# Task prompt
The data below should be transcribed in full, with no picture included.

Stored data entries
- - -

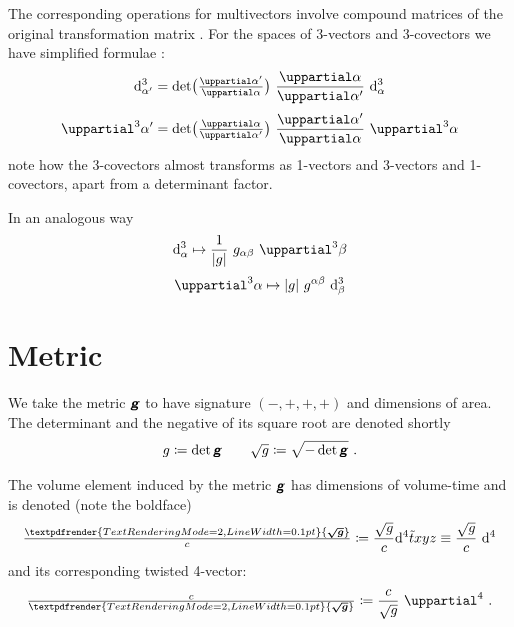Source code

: \documentclass[\ifafour a4paper,12pt,\else a5paper,10pt,\fi%
onecolumn,oneside,article,%
british%
]{memoir}
\theoremstyle{remark}
\theoremstyle{innote}
\newcommand*{\mathte}[1]{\textbf{\textit{\textsf{#1}}}}
\renewcommand*{\bm}[1]{\textpdfrender{TextRenderingMode=2,LineWidth=0.1pt}{\boldsymbol{#1}}}
\newcommand*{\de}{\uppartial}%
\newcommand*{\di}{\mathrm{d}}%
\newcommand*{\defd}{\coloneqq}
\DeclarePairedDelimiter\abs{\lvert}{\rvert}
\renewcommand*{\|}[1][]{\nonscript\:#1\vert\nonscript\:\mathopen{}}
\newcommand*{\sect}{\S}%
\newcommand*{\eqn}{eq.}%
\newcommand*{\ssssi}[1]{\di^{4}{#1}}
\newcommand*{\tw}[1]{\tilde{#1}}
\newcommand*{\ttte}[1]{\de^{3}{#1}}
\newcommand*{\tttte}[1]{\de^{4}{#1}}
\newcommand*{\ttti}[1]{\di^{3}_{#1}}
\newcommand*{\tttti}[1]{\di^{4}_{#1}}
\newcommand*{\yg}{\mathte{g}}
\newcommand*{\dg}{\sqrt{g}}
\newcommand*{\ve}{\tfrac{\bm{\sqrt{g}}}{c}}
\newcommand*{\vi}{\tfrac{c}{\bm{\sqrt{g}}}}
\begin{document}
The corresponding operations for multivectors involve {compound matrices} of the original transformation matrix \autocites[\sect~IV.A.1 p.~199]{choquetbruhatetal1977_r1996}. For the spaces of 3-vectors and 3-covectors we have simplified formulae \autocites[\sect~I.4 \eqn~(33)]{gantmacher1959_r2000}:
\begin{equation}
  \label{eq:transf3_simple}
  \begin{gathered}
    \ttti{\alpha'} =
    \det\bigl(
    \tfrac{\de \alpha'}{\de \alpha}
    \bigr)
    \ 
    \frac{\de \alpha}{\de \alpha'}
    \ 
    \ttti{\alpha}
    \\[\jot]
    \ttte{\alpha'} =
    \det\bigl(
    \tfrac{\de \alpha}{\de \alpha'}
    \bigr)
    \ 
    \frac{\de \alpha'}{\de \alpha}
    \ 
    \ttte{\alpha}
  \end{gathered}
\end{equation}
note how the 3-covectors almost transforms as 1-vectors and 3-vectors and 1-covectors, apart from a determinant factor.

In an analogous way
\begin{equation}
  \label{eq:raise3_simple}
  \begin{gathered}
    \ttti{\alpha}
    \mapsto
\frac{1}{\abs{g}}\ g_{\alpha\beta}\
    \ttte{\beta}
    \\[\jot]
    \ttte{\alpha}
    \mapsto
\abs{g}\ g^{\alpha\beta}\
    \ttti{\beta}
  \end{gathered}
\end{equation}


\section{Metric}
\label{sec:metric}

We take the metric $\yg$ to have signature $(-,+,+,+)$ and dimensions of area. The determinant and the negative of its square root are denoted shortly
\begin{equation}
  \label{eq:det_g}
  g\defd \det\yg
  \qquad
\dg \defd \sqrt{-\det\yg} \ .
\end{equation}

The volume element induced by the metric $\yg$ has dimensions of volume-time and is denoted (note the boldface)
\begin{equation}
  \label{eq:vol_element}
  \ve \defd \frac{\dg}{c} \ssssi{\tw{t}xyz} \equiv \frac{\dg}{c}\ \tttti{}
\end{equation}
and its corresponding twisted 4-vector:
\begin{equation}
  \label{eq:inv_vol_element}
  \vi \defd \frac{c}{\dg}\ \tttte{} \ .
\end{equation}
\end{document}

- - -

# Your solution
Source code

: \documentclass[\ifafour a4paper,12pt,\else a5paper,10pt,\fi%
onecolumn,oneside,article,%
british%
]{memoir}
\theoremstyle{remark}
\theoremstyle{innote}
\newcommand*{\mathte}[1]{\textbf{\textit{\textsf{#1}}}}
\renewcommand*{\bm}[1]{\textpdfrender{TextRenderingMode=2,LineWidth=0.1pt}{\boldsymbol{#1}}}
\newcommand*{\de}{\uppartial}%
\newcommand*{\di}{\mathrm{d}}%
\newcommand*{\defd}{\coloneqq}
\DeclarePairedDelimiter\abs{\lvert}{\rvert}
\renewcommand*{\|}[1][]{\nonscript\:#1\vert\nonscript\:\mathopen{}}
\newcommand*{\sect}{\S}%
\newcommand*{\eqn}{eq.}%
\newcommand*{\ssssi}[1]{\di^{4}{#1}}
\newcommand*{\tw}[1]{\tilde{#1}}
\newcommand*{\ttte}[1]{\de^{3}{#1}}
\newcommand*{\tttte}[1]{\de^{4}{#1}}
\newcommand*{\ttti}[1]{\di^{3}_{#1}}
\newcommand*{\tttti}[1]{\di^{4}_{#1}}
\newcommand*{\yg}{\mathte{g}}
\newcommand*{\dg}{\sqrt{g}}
\newcommand*{\ve}{\tfrac{\bm{\sqrt{g}}}{c}}
\newcommand*{\vi}{\tfrac{c}{\bm{\sqrt{g}}}}
\begin{document}
The corresponding operations for multivectors involve {compound matrices} of the original transformation matrix \autocites[\sect~IV.A.1 p.~199]{choquetbruhatetal1977_r1996}. For the spaces of 3-vectors and 3-covectors we have simplified formulae \autocites[\sect~I.4 \eqn~(33)]{gantmacher1959_r2000}:
\begin{equation}
  \label{eq:transf3_simple}
  \begin{gathered}
    \ttti{\alpha'} =
    \det\bigl(
    \tfrac{\de \alpha'}{\de \alpha}
    \bigr)
    \ 
    \frac{\de \alpha}{\de \alpha'}
    \ 
    \ttti{\alpha}
    \\[\jot]
    \ttte{\alpha'} =
    \det\bigl(
    \tfrac{\de \alpha}{\de \alpha'}
    \bigr)
    \ 
    \frac{\de \alpha'}{\de \alpha}
    \ 
    \ttte{\alpha}
  \end{gathered}
\end{equation}
note how the 3-covectors almost transforms as 1-vectors and 3-vectors and 1-covectors, apart from a determinant factor.

In an analogous way
\begin{equation}
  \label{eq:raise3_simple}
  \begin{gathered}
    \ttti{\alpha}
    \mapsto
\frac{1}{\abs{g}}\ g_{\alpha\beta}\
    \ttte{\beta}
    \\[\jot]
    \ttte{\alpha}
    \mapsto
\abs{g}\ g^{\alpha\beta}\
    \ttti{\beta}
  \end{gathered}
\end{equation}


\section{Metric}
\label{sec:metric}

We take the metric $\yg$ to have signature $(-,+,+,+)$ and dimensions of area. The determinant and the negative of its square root are denoted shortly
\begin{equation}
  \label{eq:det_g}
  g\defd \det\yg
  \qquad
\dg \defd \sqrt{-\det\yg} \ .
\end{equation}

The volume element induced by the metric $\yg$ has dimensions of volume-time and is denoted (note the boldface)
\begin{equation}
  \label{eq:vol_element}
  \ve \defd \frac{\dg}{c} \ssssi{\tw{t}xyz} \equiv \frac{\dg}{c}\ \tttti{}
\end{equation}
and its corresponding twisted 4-vector:
\begin{equation}
  \label{eq:inv_vol_element}
  \vi \defd \frac{c}{\dg}\ \tttte{} \ .
\end{equation}
\end{document}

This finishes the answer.